At Toronto Hockey Repair & Goalie Heaven, we have seen hundreds of thousands of kids walk through our doors. A handful have come close, but I can only say that two have made it.
A friend of mine who grew up playing AAA hockey in Toronto is now a valet driver for the Westin Harbor Castle Hotel. He’s happy with his vocation because at least he’s making money. His parents projected an image that he would be a millionaire by the time he was 20. They drove him all over the place, spent countless dollars on hockey schools and trainers, and it achieved absolutely nothing. His parents must have invested at least $100,000 up until they woke up from their slumber and told him that they couldn’t afford to put him through hockey anymore.
His parents knew all along that he wouldn’t make it, yet he continued to live in a fantasy world that simply materialized because of their ambition. In many ways, he lived their dream until they couldn’t afford it anymore. Years of important childhood social interactions were lost as he made his way to the rink daily. On the rare occasion he didn’t have hockey on a given day, his parents would be driving him to dry land training where the kids would run laps and lift weights mindlessly.
On the other side, a friend of mine who owns a hockey school was livid that he lost his position as a AAA coach. He told two of the parents that their kids wouldn’t make it to the NHL. He couldn’t handle the fact that these two parents were always getting involved in the team’s affairs. The two parents got together, raised enough money, and got rid of him. Quite frankly, they were scared and embarrassed to have their dream shattered by an honest individual trying to save them a few bucks.

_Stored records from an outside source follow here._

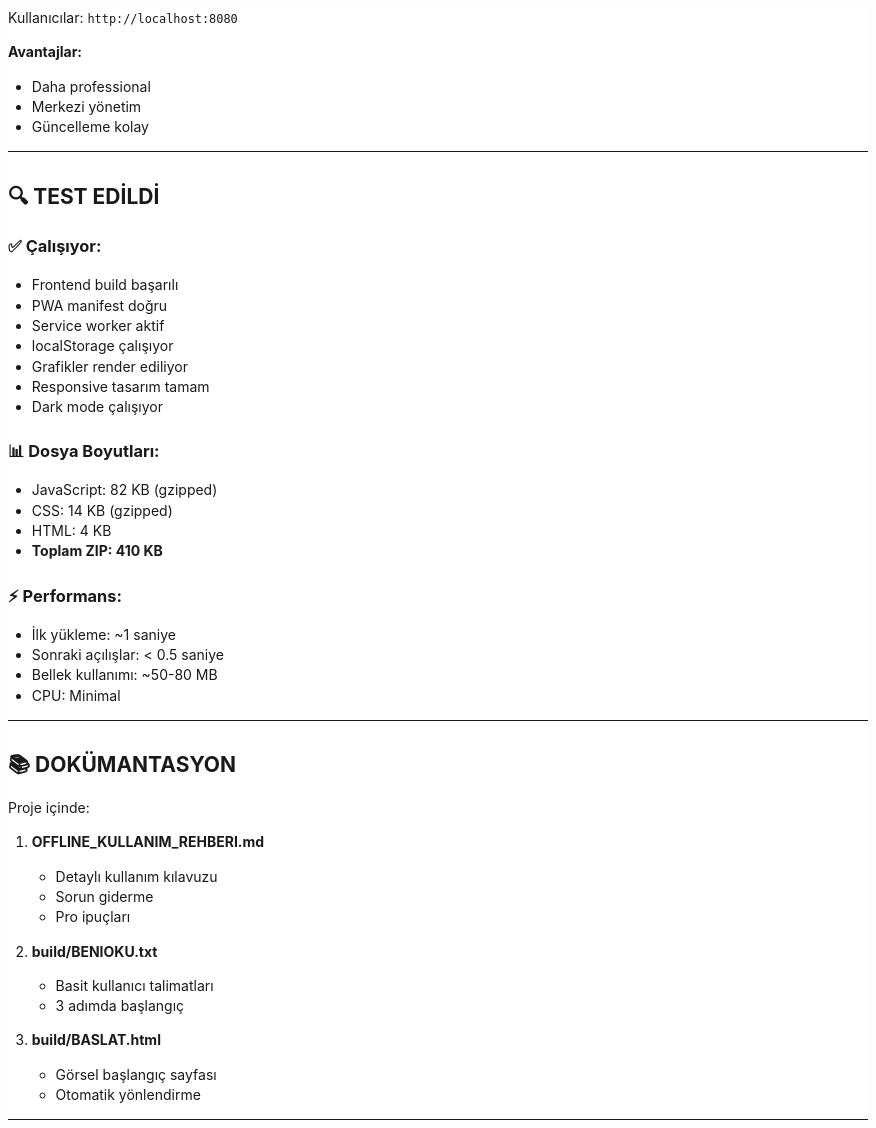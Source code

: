 Kullanıcılar: `http://localhost:8080`

**Avantajlar:**
- Daha professional
- Merkezi yönetim
- Güncelleme kolay

---

## 🔍 TEST EDİLDİ

### ✅ Çalışıyor:

- Frontend build başarılı
- PWA manifest doğru
- Service worker aktif
- localStorage çalışıyor
- Grafikler render ediliyor
- Responsive tasarım tamam
- Dark mode çalışıyor

### 📊 Dosya Boyutları:

- JavaScript: 82 KB (gzipped)
- CSS: 14 KB (gzipped)
- HTML: 4 KB
- **Toplam ZIP: 410 KB**

### ⚡ Performans:

- İlk yükleme: ~1 saniye
- Sonraki açılışlar: < 0.5 saniye
- Bellek kullanımı: ~50-80 MB
- CPU: Minimal

---

## 📚 DOKÜMANTASYON

Proje içinde:

1. **OFFLINE_KULLANIM_REHBERI.md**
   - Detaylı kullanım kılavuzu
   - Sorun giderme
   - Pro ipuçları

2. **build/BENIOKU.txt**
   - Basit kullanıcı talimatları
   - 3 adımda başlangıç

3. **build/BASLAT.html**
   - Görsel başlangıç sayfası
   - Otomatik yönlendirme

---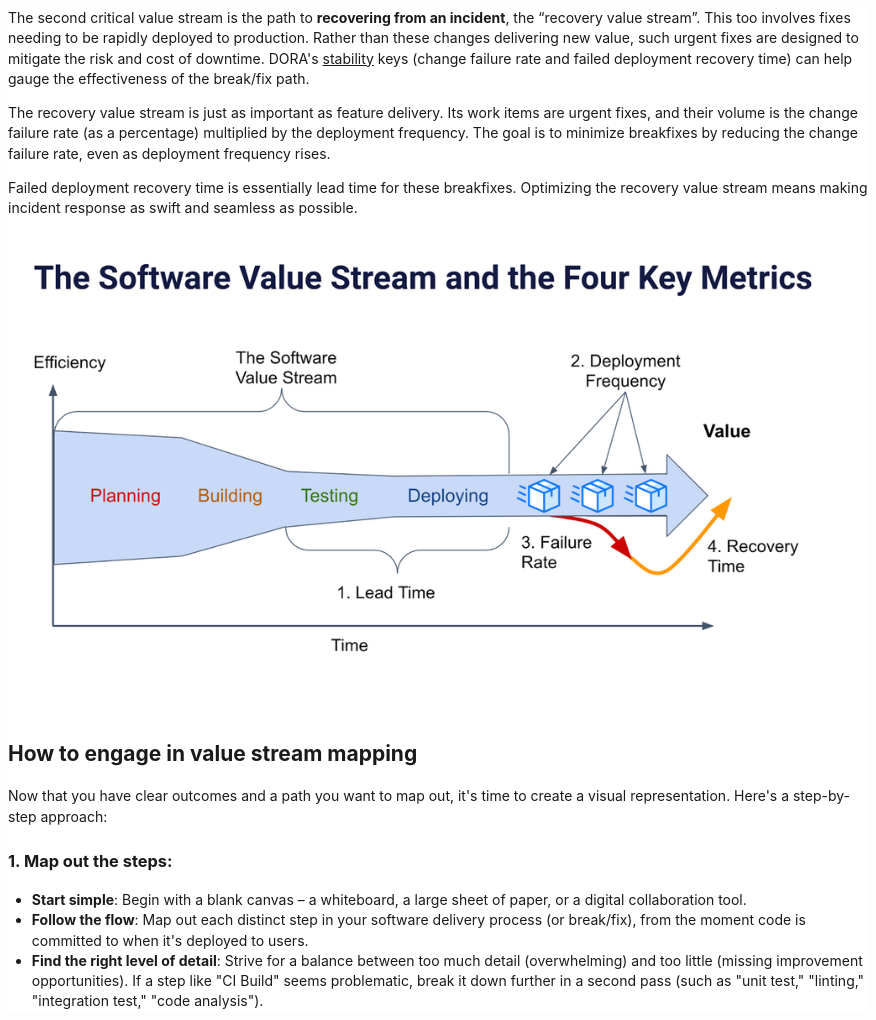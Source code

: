 The second critical value stream is the path to **recovering from an incident**, the “recovery value stream”. This too involves fixes needing to be rapidly deployed to production. Rather than these changes delivering new value, such urgent fixes are designed to mitigate the risk and cost of downtime. DORA's [stability](/guides/dora-metrics-four-keys/#stability) keys (change failure rate and failed deployment recovery time) can help gauge the effectiveness of the break/fix path.

The recovery value stream is just as important as feature delivery. Its work items are urgent fixes, and their volume is the change failure rate (as a percentage) multiplied by the deployment frequency. The goal is to minimize breakfixes by reducing the change failure rate, even as deployment frequency rises.

Failed deployment recovery time is essentially lead time for these breakfixes. Optimizing the recovery value stream means making incident response as swift and seamless as possible.

![Software value stream and the four key metrics](software-value-stream.png)

## How to engage in value stream mapping

Now that you have clear outcomes and a path you want to map out, it's time to create a visual representation. Here's a step-by-step approach:

### 1. Map out the steps:

* **Start simple**: Begin with a blank canvas – a whiteboard, a large sheet of paper, or a digital collaboration tool.
* **Follow the flow**: Map out each distinct step in your software delivery process (or break/fix), from the moment code is committed to when it's deployed to users.
* **Find the right level of detail**: Strive for a balance between too much detail (overwhelming) and too little (missing improvement opportunities). If a step like "CI Build" seems problematic, break it down further in a second pass (such as "unit test," "linting," "integration test," "code analysis").
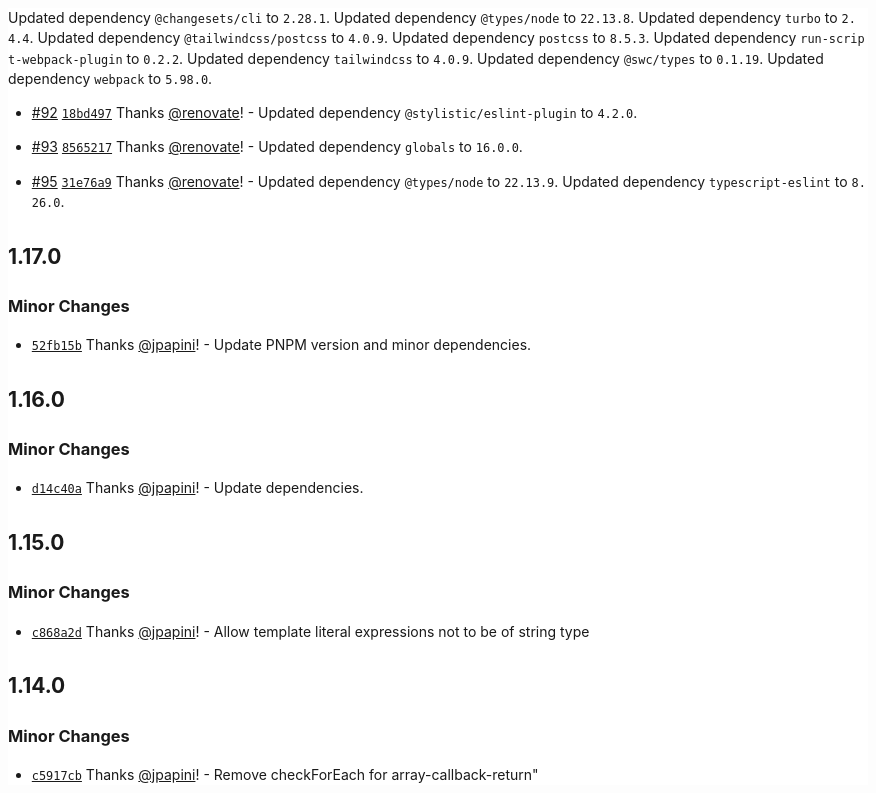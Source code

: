   Updated dependency `@changesets/cli` to `2.28.1`.
  Updated dependency `@types/node` to `22.13.8`.
  Updated dependency `turbo` to `2.4.4`.
  Updated dependency `@tailwindcss/postcss` to `4.0.9`.
  Updated dependency `postcss` to `8.5.3`.
  Updated dependency `run-script-webpack-plugin` to `0.2.2`.
  Updated dependency `tailwindcss` to `4.0.9`.
  Updated dependency `@swc/types` to `0.1.19`.
  Updated dependency `webpack` to `5.98.0`.

- [#92](https://github.com/jpapini/shared-packages/pull/92) [`18bd497`](https://github.com/jpapini/shared-packages/commit/18bd497390e05d75a20b9e902b384365b6824267) Thanks [@renovate](https://github.com/apps/renovate)! - Updated dependency `@stylistic/eslint-plugin` to `4.2.0`.

- [#93](https://github.com/jpapini/shared-packages/pull/93) [`8565217`](https://github.com/jpapini/shared-packages/commit/85652177ff9946e363eae36de4f997fc0f546e58) Thanks [@renovate](https://github.com/apps/renovate)! - Updated dependency `globals` to `16.0.0`.

- [#95](https://github.com/jpapini/shared-packages/pull/95) [`31e76a9`](https://github.com/jpapini/shared-packages/commit/31e76a9d9cfd0b82e167d5ea92063d7a41d792e6) Thanks [@renovate](https://github.com/apps/renovate)! - Updated dependency `@types/node` to `22.13.9`.
  Updated dependency `typescript-eslint` to `8.26.0`.

## 1.17.0

### Minor Changes

- [`52fb15b`](https://github.com/jpapini/shared-packages/commit/52fb15baf74df75c7c80f84daaa8e17a5ca84f60) Thanks [@jpapini](https://github.com/jpapini)! - Update PNPM version and minor dependencies.

## 1.16.0

### Minor Changes

- [`d14c40a`](https://github.com/jpapini/shared-packages/commit/d14c40a3e92d14a03ef10ac19e6e51ac0049243a) Thanks [@jpapini](https://github.com/jpapini)! - Update dependencies.

## 1.15.0

### Minor Changes

- [`c868a2d`](https://github.com/jpapini/shared-packages/commit/c868a2d8933ef7be190471d91024f988ad1342d8) Thanks [@jpapini](https://github.com/jpapini)! - Allow template literal expressions not to be of string type

## 1.14.0

### Minor Changes

- [`c5917cb`](https://github.com/jpapini/shared-packages/commit/c5917cb604f0043edd326b77a0a9b11323d8e8e4) Thanks [@jpapini](https://github.com/jpapini)! - Remove checkForEach for array-callback-return"
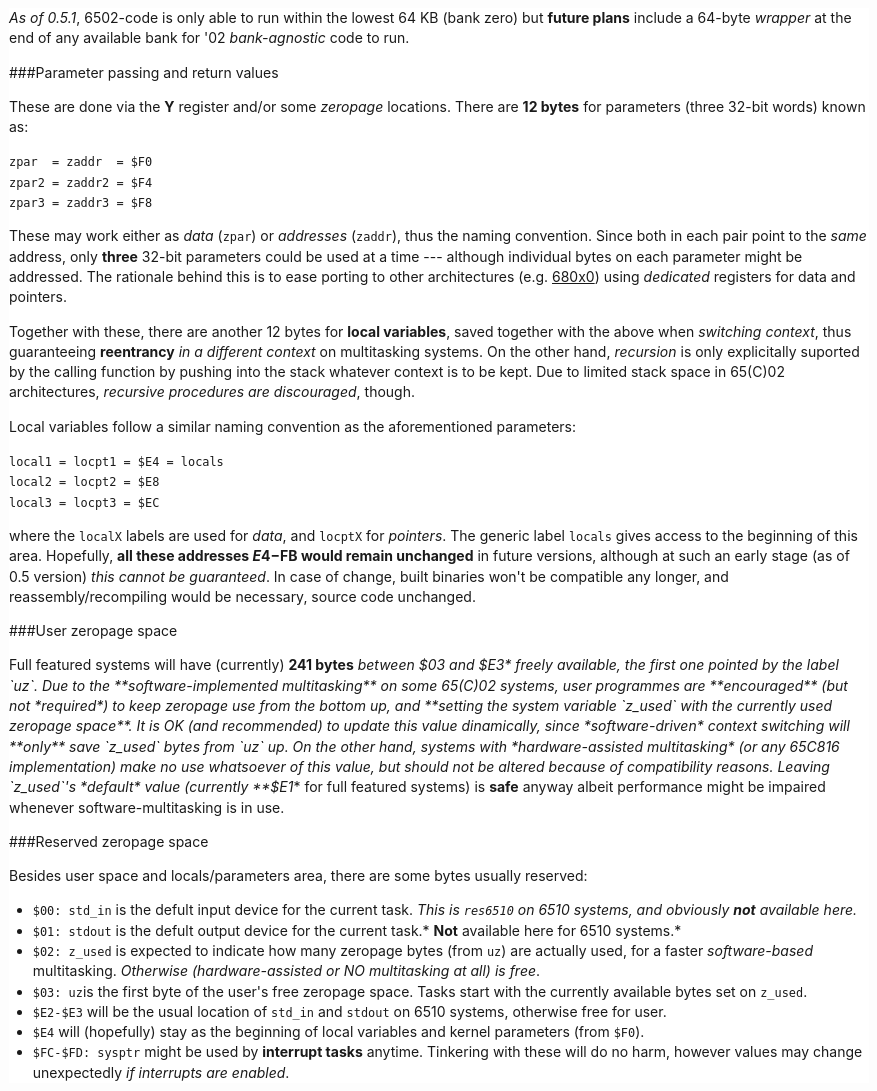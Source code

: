 *As of 0.5.1*, 6502-code is only able to run within the lowest 64 KB (bank zero) but **future plans** include a 64-byte *wrapper* at the end of any available bank for '02 *bank-agnostic* code to run.

###Parameter passing and return values

These are done via the **Y** register and/or some *zeropage* locations. There are **12 bytes** for parameters (three 32-bit words) known as:
```
zpar  = zaddr  = $F0
zpar2 = zaddr2 = $F4
zpar3 = zaddr3 = $F8
```
These may work either as *data* (`zpar`) or *addresses* (`zaddr`), thus the naming convention. Since both in each pair point to the *same* address, only **three** 32-bit parameters could be used at a time --- although individual bytes on each parameter might be addressed. The rationale behind this is to ease porting to other architectures (e.g. [680x0](../ports/68/)) using *dedicated* registers for data and pointers.

Together with these, there are another 12 bytes for **local variables**, saved together with the above when *switching context*, thus guaranteeing **reentrancy** *in a different context* on multitasking systems. On the other hand, *recursion* is only explicitally suported by the calling function by pushing into the stack whatever context is to be kept. Due to limited stack space in 65(C)02 architectures, *recursive procedures are discouraged*, though.

Local variables follow a similar naming convention as the aforementioned parameters:
```
local1 = locpt1 = $E4 = locals
local2 = locpt2 = $E8
local3 = locpt3 = $EC
```
where the `localX` labels are used for *data*, and `locptX` for *pointers*. The generic label `locals` gives access to the beginning of this area. Hopefully, **all these addresses $E4-$FB would remain unchanged** in future versions, although at such an early stage (as of 0.5 version) *this cannot be guaranteed*. In case of change, built binaries won't be compatible any longer, and reassembly/recompiling would be necessary, source code unchanged.

###User zeropage space

Full featured systems will have (currently) **241 bytes** *between $03 and $E3* freely available, the first one pointed by the label `uz`. Due to the **software-implemented multitasking** on some 65(C)02 systems, user programmes are **encouraged** (but not *required*) to keep zeropage use from the bottom up, and **setting the system variable `z_used` with the currently used zeropage space**. It is OK (and recommended) to update this value dinamically, since *software-driven* context switching will **only** save `z_used` bytes from `uz` up. On the other hand, systems with *hardware-assisted multitasking* (or any 65C816 implementation) make no use whatsoever of this value, but should not be altered because of compatibility reasons. Leaving `z_used`'s *default* value (currently **$E1** for full featured systems) is **safe** anyway  albeit performance might be impaired whenever software-multitasking is in use.

###Reserved zeropage space

Besides user space and locals/parameters area, there are some bytes usually reserved:

* `$00: std_in` is the defult input device for the current task. *This is `res6510` on 6510 systems, and obviously **not** available here.*
* `$01: stdout` is the defult output device for the current task.* **Not** available here for 6510 systems.*
* `$02: z_used` is expected to indicate how many zeropage bytes (from `uz`) are actually used, for a faster *software-based* multitasking. *Otherwise (hardware-assisted or NO multitasking at all) is free*.
* `$03: uz`is the first byte of the user's free zeropage space. Tasks start with the currently available bytes set on `z_used`.
* `$E2-$E3` will be the usual location of `std_in` and `stdout` on 6510 systems, otherwise free for user.
* `$E4` will (hopefully) stay as the beginning of local variables and kernel parameters (from `$F0`).
* `$FC-$FD: sysptr` might be used by **interrupt tasks** anytime. Tinkering with these will do no harm, however values may change unexpectedly *if interrupts are enabled*.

Ironically, most of these hockey schools profit off of selling the NHL dream. Trainers know 99% of their pupils won’t make it, but will still gladly accept students when the price is right. The price is based on incentives that cater to positive reinforcement allowing the student to stay in the school for not just 1 year, but 10 years. It’s a consistent revenue generator that businesses live off of while putting parents into debt. It’s a belief system that kids will play AA and AAA throughout their childhood and eventually catapult into the NHL after the parents’ few hundred-thousand dollar expense.
There’s absolutely nothing wrong with dreaming the NHL dream. However with hockey, parents must understand that this sport is like digging a pit for your money. I find most AAA parents are far too concerned with their social hierarchy in the community rather than the kids themselves. The kids that play for fun who develop teamwork and social skills will reap an endless amount of benefits from the beautiful game itself. My valet driver friend now just wishes his parents gave him that money as a present.